Thames Water's, which saw profits soar, has requested a drought order
Instead of having to pay a penalty, the company will invest an extra £150m over five years to replace ageing pipes.
Thames was expected last year to cut its average daily leakage rate to 860 million litres, but only managed to reduce it to 894 million.
The firm has missed targets three years in a row, and has been criticised as water supplies fell and profits rose.
Thames recently applied for a drought order, and also has reported a 31% increase in profits and bonuses for some of its top executives.
The money the firm is being told to invest by Ofwat is twice as much as the fine the regulator could have imposed.
"A fine would not have gone to protect customers, but to the Exchequer," said Ofwat in a statement.
"Thames has bound itself to spend an extra £150m at the cost of its shareholders to replace more ageing pipes than planned. This will directly address the issue of London leakage and achieve more secure supplies," said Ofwat.
The investment will go towards replacing at least 368km of mains pipes, in addition to the 1,234km that the firm is already committed to replacing between 2005 and 2010.
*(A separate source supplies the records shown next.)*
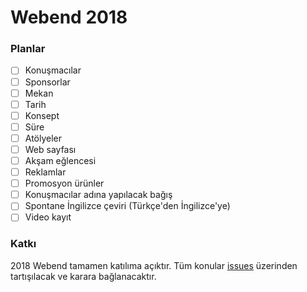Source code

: # Webend 2018

### Planlar

- [ ] Konuşmacılar
- [ ] Sponsorlar
- [ ] Mekan
- [ ] Tarih
- [ ] Konsept
- [ ] Süre
- [ ] Atölyeler
- [ ] Web sayfası
- [ ] Akşam eğlencesi
- [ ] Reklamlar
- [ ] Promosyon ürünler
- [ ] Konuşmacılar adına yapılacak bağış
- [ ] Spontane İngilizce çeviri (Türkçe'den İngilizce'ye)
- [ ] Video kayıt

### Katkı

2018 Webend tamamen katılıma açıktır. Tüm konular [issues](https://github.com/Webendorg/2018/issues) üzerinden tartışılacak ve karara bağlanacaktır.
Ofwat has set new leakage reduction targets, saying that by 2010 Thames will have to meet levels that are 20% harsher than the earlier ones.
However, critics have complained that in the years up to 2010 the targets, rather than getting tougher, have actually got easier.
This year, for example, Thames will have to cut its daily leakage rate to 840 million litres, far higher than the earlier level of 805 million litres.
Although it has reduced the volume of water being lost, Ofwat said in late June that Thames' performance was "unacceptable".
Environment Minister Ian Pearson backed Ofwat's decision, saying: "It is right that the consumer does not bear the burden of the increased investment needed for Thames to deal with its failure to meet its leakage targets."
Especially as Thames, which is owned by German utility group RWE, reported pre-tax profits of £346.5m during its last financial year. It also has applied for a drought order and expects to hear in August whether it will be issued.
Not everyone was pleased with Ofwat's decision. Elizabeth Howlett, deputy chair of the London Assembly's Health and Public Services committee, was among the most outspoken.
"It's insulting to suggest that merely redistributing huge profits borne by rising prices is any penalty for Thames Water's poor maintenance record," she said.
"Disgruntled consumers, who are facing more and more restrictions, would've welcomed much tougher penalties and stricter targets on reduction levels, rather than letting Thames off the hook with this half-baked effort," she said.
Pressure group the Consumer Council for Water said that while it welcomed the increased spending on the leaks, Thames' customers should be given a refund, or rebate, from their bills to compensate for the company's failures.
"Thames took consumers' money without delivering on their promises - it is only right that they should give back what they owe to their customers," said Dame Yve Buckland, chair of the CC Water.